- Dataset excerpts:
- Opening Delimiter -

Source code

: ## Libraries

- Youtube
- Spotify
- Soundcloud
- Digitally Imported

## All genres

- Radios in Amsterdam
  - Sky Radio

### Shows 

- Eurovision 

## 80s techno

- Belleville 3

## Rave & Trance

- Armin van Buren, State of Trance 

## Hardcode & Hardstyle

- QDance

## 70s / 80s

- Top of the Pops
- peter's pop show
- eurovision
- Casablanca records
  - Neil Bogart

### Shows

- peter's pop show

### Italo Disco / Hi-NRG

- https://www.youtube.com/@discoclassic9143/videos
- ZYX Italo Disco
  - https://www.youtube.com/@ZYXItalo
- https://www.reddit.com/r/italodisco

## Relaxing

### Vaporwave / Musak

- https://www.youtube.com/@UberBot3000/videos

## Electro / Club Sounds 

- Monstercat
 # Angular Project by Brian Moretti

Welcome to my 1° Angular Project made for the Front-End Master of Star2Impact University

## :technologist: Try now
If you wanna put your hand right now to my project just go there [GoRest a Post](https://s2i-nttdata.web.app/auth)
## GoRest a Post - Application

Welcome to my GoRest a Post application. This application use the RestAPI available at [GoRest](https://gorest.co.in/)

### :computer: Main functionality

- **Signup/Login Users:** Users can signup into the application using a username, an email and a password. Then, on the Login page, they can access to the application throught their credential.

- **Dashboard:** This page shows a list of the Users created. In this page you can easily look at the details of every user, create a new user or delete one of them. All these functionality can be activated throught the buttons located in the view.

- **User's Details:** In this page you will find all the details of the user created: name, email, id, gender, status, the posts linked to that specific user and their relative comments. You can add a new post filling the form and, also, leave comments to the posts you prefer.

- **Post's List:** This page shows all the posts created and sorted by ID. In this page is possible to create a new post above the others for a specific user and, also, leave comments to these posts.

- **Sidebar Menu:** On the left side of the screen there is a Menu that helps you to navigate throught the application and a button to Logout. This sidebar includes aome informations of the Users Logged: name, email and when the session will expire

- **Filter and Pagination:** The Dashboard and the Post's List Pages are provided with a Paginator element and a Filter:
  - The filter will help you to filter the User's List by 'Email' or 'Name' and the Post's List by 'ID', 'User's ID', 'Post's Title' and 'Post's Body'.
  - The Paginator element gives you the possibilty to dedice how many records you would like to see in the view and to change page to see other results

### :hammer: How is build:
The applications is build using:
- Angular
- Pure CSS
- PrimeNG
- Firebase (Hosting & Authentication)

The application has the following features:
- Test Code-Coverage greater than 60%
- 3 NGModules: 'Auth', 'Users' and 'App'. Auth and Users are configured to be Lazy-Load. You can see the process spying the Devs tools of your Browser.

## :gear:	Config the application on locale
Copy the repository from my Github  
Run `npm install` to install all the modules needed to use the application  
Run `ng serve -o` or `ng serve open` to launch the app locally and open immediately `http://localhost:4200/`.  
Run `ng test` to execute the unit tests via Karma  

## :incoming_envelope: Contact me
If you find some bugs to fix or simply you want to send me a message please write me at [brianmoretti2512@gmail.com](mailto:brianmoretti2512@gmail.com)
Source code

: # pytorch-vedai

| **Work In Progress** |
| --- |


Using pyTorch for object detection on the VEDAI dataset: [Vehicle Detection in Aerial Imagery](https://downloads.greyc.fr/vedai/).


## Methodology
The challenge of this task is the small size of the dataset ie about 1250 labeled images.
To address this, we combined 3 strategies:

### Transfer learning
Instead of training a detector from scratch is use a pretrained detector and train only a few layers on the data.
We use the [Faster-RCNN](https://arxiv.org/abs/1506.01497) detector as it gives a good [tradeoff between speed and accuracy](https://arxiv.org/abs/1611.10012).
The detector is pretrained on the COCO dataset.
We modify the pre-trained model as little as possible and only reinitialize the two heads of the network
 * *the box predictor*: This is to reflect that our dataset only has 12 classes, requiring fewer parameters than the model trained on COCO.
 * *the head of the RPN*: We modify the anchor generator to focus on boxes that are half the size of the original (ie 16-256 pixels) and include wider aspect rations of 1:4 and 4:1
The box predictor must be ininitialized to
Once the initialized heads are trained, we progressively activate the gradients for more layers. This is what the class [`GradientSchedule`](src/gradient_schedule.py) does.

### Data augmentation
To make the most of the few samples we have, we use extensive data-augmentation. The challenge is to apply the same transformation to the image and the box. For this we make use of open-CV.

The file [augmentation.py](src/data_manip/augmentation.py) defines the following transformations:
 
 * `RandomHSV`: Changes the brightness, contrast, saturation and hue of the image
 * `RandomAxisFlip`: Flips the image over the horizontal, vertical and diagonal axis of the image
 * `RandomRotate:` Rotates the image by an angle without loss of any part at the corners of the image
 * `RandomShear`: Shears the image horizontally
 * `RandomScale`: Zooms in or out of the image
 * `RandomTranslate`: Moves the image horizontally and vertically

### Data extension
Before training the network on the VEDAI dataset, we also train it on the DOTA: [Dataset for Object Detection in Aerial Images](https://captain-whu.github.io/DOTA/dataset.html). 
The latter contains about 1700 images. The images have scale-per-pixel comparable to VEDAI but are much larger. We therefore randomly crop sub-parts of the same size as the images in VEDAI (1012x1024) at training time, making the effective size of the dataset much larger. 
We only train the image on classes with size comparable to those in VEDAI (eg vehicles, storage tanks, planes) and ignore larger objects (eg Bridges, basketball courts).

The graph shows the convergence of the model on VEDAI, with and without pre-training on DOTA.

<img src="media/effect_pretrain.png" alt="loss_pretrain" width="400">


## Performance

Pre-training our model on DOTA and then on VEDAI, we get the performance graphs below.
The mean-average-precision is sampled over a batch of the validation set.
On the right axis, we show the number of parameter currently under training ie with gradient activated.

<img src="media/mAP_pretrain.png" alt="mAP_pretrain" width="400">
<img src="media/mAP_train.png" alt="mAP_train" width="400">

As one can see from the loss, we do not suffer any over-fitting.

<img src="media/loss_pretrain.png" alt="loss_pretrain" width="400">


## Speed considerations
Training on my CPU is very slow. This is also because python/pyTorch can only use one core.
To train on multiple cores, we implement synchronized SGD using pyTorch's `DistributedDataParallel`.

- Closing Delimiter -

Copy the lines above exactly. Start with the line containing "## 70s / 80s", end with the line containing "- **Post's List:**", and include both.

## 70s / 80s

- Top of the Pops
- peter's pop show
- eurovision
- Casablanca records
  - Neil Bogart

### Shows

- peter's pop show

### Italo Disco / Hi-NRG

- https://www.youtube.com/@discoclassic9143/videos
- ZYX Italo Disco
  - https://www.youtube.com/@ZYXItalo
- https://www.reddit.com/r/italodisco

## Relaxing

### Vaporwave / Musak

- https://www.youtube.com/@UberBot3000/videos

## Electro / Club Sounds 

- Monstercat
 # Angular Project by Brian Moretti

Welcome to my 1° Angular Project made for the Front-End Master of Star2Impact University

## :technologist: Try now
If you wanna put your hand right now to my project just go there [GoRest a Post](https://s2i-nttdata.web.app/auth)
## GoRest a Post - Application

Welcome to my GoRest a Post application. This application use the RestAPI available at [GoRest](https://gorest.co.in/)

### :computer: Main functionality

- **Signup/Login Users:** Users can signup into the application using a username, an email and a password. Then, on the Login page, they can access to the application throught their credential.

- **Dashboard:** This page shows a list of the Users created. In this page you can easily look at the details of every user, create a new user or delete one of them. All these functionality can be activated throught the buttons located in the view.

- **User's Details:** In this page you will find all the details of the user created: name, email, id, gender, status, the posts linked to that specific user and their relative comments. You can add a new post filling the form and, also, leave comments to the posts you prefer.

- **Post's List:** This page shows all the posts created and sorted by ID. In this page is possible to create a new post above the others for a specific user and, also, leave comments to these posts.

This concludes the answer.